Task prompt –
Return all the entries exactly, keeping pictures out.

┏━━

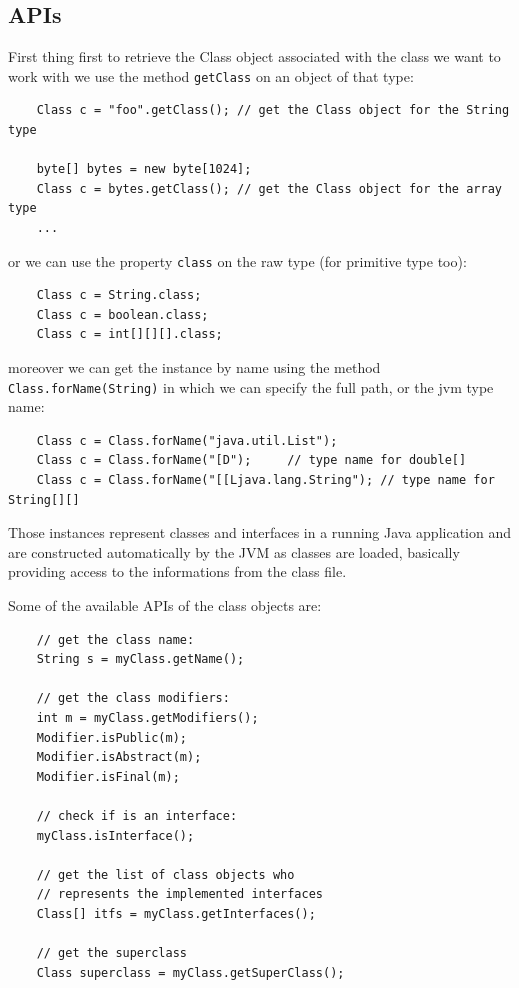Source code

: \subsection{APIs}
First thing first to retrieve the Class object associated with the class we want to work with we use the method \verb|getClass| on an object of that type:
\begin{verbatim}
    Class c = "foo".getClass(); // get the Class object for the String type

    byte[] bytes = new byte[1024];
    Class c = bytes.getClass(); // get the Class object for the array type
    ...
\end{verbatim}
or we can use the property \verb|class| on the raw type (for primitive type too):
\begin{verbatim}
    Class c = String.class;
    Class c = boolean.class;
    Class c = int[][][].class;
\end{verbatim}
moreover we can get the instance by name using the method \verb|Class.forName(String)| in which we can specify the full path, or the jvm type name:
\begin{verbatim}
    Class c = Class.forName("java.util.List");
    Class c = Class.forName("[D");     // type name for double[]
    Class c = Class.forName("[[Ljava.lang.String"); // type name for String[][]
\end{verbatim}

Those instances represent classes and interfaces in a running Java application and are constructed automatically by the JVM as classes are loaded, basically providing access to the informations from the class file.

Some of the available APIs of the class objects are:
\begin{verbatim}
    // get the class name:
    String s = myClass.getName();
    
    // get the class modifiers:
    int m = myClass.getModifiers();
    Modifier.isPublic(m);
    Modifier.isAbstract(m);
    Modifier.isFinal(m);
    
    // check if is an interface:
    myClass.isInterface();
    
    // get the list of class objects who
    // represents the implemented interfaces
    Class[] itfs = myClass.getInterfaces();
    
    // get the superclass
    Class superclass = myClass.getSuperClass();
\end{verbatim}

┗━━

Task answer –
Source code

: \subsection{APIs}
First thing first to retrieve the Class object associated with the class we want to work with we use the method \verb|getClass| on an object of that type:
\begin{verbatim}
    Class c = "foo".getClass(); // get the Class object for the String type

    byte[] bytes = new byte[1024];
    Class c = bytes.getClass(); // get the Class object for the array type
    ...
\end{verbatim}
or we can use the property \verb|class| on the raw type (for primitive type too):
\begin{verbatim}
    Class c = String.class;
    Class c = boolean.class;
    Class c = int[][][].class;
\end{verbatim}
moreover we can get the instance by name using the method \verb|Class.forName(String)| in which we can specify the full path, or the jvm type name:
\begin{verbatim}
    Class c = Class.forName("java.util.List");
    Class c = Class.forName("[D");     // type name for double[]
    Class c = Class.forName("[[Ljava.lang.String"); // type name for String[][]
\end{verbatim}

Those instances represent classes and interfaces in a running Java application and are constructed automatically by the JVM as classes are loaded, basically providing access to the informations from the class file.

Some of the available APIs of the class objects are:
\begin{verbatim}
    // get the class name:
    String s = myClass.getName();
    
    // get the class modifiers:
    int m = myClass.getModifiers();
    Modifier.isPublic(m);
    Modifier.isAbstract(m);
    Modifier.isFinal(m);
    
    // check if is an interface:
    myClass.isInterface();
    
    // get the list of class objects who
    // represents the implemented interfaces
    Class[] itfs = myClass.getInterfaces();
    
    // get the superclass
    Class superclass = myClass.getSuperClass();
\end{verbatim}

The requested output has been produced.